**Task to carry out:** When a line in the listing below contains the word "without", return a copy of that line.

### Data supplied

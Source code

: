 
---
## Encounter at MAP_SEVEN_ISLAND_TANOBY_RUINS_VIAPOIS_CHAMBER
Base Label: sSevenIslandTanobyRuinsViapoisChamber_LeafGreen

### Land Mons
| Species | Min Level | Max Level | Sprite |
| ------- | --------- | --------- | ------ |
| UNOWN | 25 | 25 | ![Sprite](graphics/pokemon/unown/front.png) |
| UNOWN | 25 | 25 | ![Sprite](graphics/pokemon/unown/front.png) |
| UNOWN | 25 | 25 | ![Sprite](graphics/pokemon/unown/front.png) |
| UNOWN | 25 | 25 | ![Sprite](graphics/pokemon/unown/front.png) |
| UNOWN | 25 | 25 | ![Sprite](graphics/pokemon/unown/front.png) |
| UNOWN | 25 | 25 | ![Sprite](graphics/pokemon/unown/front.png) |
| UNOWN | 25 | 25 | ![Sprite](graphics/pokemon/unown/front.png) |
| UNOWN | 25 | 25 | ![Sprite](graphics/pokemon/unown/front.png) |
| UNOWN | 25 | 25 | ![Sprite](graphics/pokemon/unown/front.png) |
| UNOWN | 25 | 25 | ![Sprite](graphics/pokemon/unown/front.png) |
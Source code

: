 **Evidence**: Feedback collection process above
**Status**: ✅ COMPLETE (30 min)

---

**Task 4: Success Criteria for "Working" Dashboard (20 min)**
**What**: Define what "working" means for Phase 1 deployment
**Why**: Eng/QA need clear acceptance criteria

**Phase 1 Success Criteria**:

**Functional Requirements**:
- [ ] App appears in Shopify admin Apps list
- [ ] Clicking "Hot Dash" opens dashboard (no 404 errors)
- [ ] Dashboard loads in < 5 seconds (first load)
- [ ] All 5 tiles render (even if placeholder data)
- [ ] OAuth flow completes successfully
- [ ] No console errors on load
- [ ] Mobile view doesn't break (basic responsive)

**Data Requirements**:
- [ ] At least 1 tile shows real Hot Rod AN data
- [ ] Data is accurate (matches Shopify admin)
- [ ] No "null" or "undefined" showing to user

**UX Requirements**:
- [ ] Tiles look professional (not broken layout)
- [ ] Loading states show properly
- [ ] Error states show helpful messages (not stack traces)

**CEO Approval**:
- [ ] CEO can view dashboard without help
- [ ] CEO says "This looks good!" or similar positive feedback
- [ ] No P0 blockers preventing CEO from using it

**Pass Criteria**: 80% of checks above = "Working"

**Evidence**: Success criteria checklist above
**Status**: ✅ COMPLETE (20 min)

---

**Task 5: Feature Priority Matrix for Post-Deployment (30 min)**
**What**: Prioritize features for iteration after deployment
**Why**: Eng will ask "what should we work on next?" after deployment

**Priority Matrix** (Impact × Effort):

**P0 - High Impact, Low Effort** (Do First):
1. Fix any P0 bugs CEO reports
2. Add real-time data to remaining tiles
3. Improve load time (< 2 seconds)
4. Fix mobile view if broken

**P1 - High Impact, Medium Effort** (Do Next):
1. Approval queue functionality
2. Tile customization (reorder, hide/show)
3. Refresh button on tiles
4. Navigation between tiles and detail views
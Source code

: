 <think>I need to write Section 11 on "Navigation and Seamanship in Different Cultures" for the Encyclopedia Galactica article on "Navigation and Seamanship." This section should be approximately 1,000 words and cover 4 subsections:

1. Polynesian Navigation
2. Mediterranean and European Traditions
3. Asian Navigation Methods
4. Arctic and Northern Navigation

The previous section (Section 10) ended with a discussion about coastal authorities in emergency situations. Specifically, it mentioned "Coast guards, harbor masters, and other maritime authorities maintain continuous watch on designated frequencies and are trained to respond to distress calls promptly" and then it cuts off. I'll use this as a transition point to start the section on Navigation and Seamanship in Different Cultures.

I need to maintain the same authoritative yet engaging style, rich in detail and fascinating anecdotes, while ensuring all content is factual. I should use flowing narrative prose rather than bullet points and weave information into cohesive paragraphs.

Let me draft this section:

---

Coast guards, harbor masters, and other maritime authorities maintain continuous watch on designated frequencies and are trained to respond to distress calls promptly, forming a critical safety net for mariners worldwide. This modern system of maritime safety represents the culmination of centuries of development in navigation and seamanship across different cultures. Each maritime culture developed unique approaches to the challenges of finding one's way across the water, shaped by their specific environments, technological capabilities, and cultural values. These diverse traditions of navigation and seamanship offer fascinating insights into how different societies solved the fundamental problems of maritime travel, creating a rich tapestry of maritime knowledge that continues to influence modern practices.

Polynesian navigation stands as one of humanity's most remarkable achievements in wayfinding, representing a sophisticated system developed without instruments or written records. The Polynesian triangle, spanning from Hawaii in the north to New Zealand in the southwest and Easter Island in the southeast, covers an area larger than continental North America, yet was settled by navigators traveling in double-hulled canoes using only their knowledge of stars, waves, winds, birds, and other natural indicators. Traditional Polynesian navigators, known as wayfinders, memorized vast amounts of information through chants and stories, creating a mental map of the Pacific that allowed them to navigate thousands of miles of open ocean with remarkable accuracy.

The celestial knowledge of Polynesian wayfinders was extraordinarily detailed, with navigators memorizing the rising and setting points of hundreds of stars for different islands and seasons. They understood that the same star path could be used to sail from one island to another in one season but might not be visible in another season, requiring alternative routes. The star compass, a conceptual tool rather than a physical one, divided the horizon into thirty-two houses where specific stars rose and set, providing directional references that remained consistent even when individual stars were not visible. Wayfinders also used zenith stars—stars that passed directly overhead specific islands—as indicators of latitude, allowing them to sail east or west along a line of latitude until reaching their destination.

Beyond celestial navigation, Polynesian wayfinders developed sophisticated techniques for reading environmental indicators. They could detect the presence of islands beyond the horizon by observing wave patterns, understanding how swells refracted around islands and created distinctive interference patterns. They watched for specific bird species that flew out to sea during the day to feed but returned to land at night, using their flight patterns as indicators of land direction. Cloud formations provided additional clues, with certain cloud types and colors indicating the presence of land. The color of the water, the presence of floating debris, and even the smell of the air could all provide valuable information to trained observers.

######

**Task answer:**
- [ ] CEO can view dashboard without help
Polynesian navigation stands as one of humanity's most remarkable achievements in wayfinding, representing a sophisticated system developed without instruments or written records. The Polynesian triangle, spanning from Hawaii in the north to New Zealand in the southwest and Easter Island in the southeast, covers an area larger than continental North America, yet was settled by navigators traveling in double-hulled canoes using only their knowledge of stars, waves, winds, birds, and other natural indicators. Traditional Polynesian navigators, known as wayfinders, memorized vast amounts of information through chants and stories, creating a mental map of the Pacific that allowed them to navigate thousands of miles of open ocean with remarkable accuracy.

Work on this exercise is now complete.